→ **Source data**:

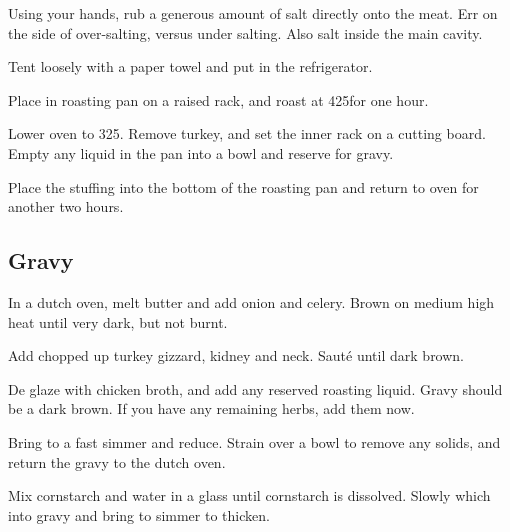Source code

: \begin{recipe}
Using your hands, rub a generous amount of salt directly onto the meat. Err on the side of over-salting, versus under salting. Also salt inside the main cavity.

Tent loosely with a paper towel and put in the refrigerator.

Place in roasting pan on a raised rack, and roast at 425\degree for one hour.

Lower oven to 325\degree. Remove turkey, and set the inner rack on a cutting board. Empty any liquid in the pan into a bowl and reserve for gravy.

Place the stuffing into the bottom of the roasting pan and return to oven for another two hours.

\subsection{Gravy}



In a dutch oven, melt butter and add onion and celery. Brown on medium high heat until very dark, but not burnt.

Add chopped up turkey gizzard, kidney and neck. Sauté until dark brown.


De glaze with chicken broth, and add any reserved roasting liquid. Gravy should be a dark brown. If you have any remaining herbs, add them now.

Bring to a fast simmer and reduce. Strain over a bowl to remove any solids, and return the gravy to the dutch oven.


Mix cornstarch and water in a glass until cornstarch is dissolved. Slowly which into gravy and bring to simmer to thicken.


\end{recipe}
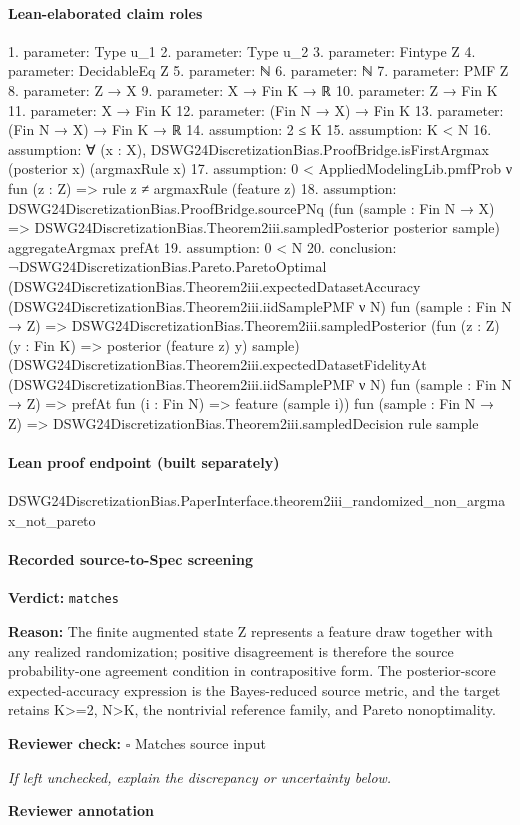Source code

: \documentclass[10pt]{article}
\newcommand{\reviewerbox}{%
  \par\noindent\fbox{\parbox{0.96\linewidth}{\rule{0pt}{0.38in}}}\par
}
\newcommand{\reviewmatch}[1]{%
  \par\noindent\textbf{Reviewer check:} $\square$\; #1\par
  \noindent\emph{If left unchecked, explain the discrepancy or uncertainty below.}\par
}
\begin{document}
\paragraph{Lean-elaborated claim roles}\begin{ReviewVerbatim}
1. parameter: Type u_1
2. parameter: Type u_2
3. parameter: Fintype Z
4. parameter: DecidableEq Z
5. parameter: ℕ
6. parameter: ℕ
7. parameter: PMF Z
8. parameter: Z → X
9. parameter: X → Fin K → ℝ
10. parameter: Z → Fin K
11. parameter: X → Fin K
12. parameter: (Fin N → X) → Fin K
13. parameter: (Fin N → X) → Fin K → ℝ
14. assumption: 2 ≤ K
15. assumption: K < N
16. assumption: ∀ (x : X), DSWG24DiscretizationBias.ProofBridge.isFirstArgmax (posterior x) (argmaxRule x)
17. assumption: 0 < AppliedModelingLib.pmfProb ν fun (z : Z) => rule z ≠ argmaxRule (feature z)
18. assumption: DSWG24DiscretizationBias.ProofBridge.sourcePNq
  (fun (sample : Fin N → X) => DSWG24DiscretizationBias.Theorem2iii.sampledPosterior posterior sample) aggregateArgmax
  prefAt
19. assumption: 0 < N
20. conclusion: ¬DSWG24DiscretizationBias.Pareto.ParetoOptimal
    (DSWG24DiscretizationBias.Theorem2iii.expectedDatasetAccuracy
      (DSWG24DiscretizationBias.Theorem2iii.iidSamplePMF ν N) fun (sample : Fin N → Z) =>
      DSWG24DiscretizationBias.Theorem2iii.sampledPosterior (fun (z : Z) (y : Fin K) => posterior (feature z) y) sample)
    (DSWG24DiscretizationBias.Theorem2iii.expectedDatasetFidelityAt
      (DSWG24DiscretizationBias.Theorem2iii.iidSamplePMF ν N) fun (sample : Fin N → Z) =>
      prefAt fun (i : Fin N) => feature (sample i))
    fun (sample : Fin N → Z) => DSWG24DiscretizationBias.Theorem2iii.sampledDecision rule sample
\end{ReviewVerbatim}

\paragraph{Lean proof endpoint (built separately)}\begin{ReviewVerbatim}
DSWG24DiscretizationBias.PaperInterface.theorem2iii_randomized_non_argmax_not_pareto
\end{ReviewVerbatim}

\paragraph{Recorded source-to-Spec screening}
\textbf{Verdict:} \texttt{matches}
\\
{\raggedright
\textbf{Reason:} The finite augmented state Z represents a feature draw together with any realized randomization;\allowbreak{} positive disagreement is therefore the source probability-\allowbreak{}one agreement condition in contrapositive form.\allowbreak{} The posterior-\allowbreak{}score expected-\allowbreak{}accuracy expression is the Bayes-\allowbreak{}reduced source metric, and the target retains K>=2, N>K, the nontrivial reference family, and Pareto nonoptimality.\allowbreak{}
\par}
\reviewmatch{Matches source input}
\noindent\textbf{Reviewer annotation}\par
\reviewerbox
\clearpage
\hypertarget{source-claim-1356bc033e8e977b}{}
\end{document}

→ **What needs to be done**: Some lines of the records above contain the word "Lean". How many are there? Reply with the number alone.

→ **Answer to this task**: 2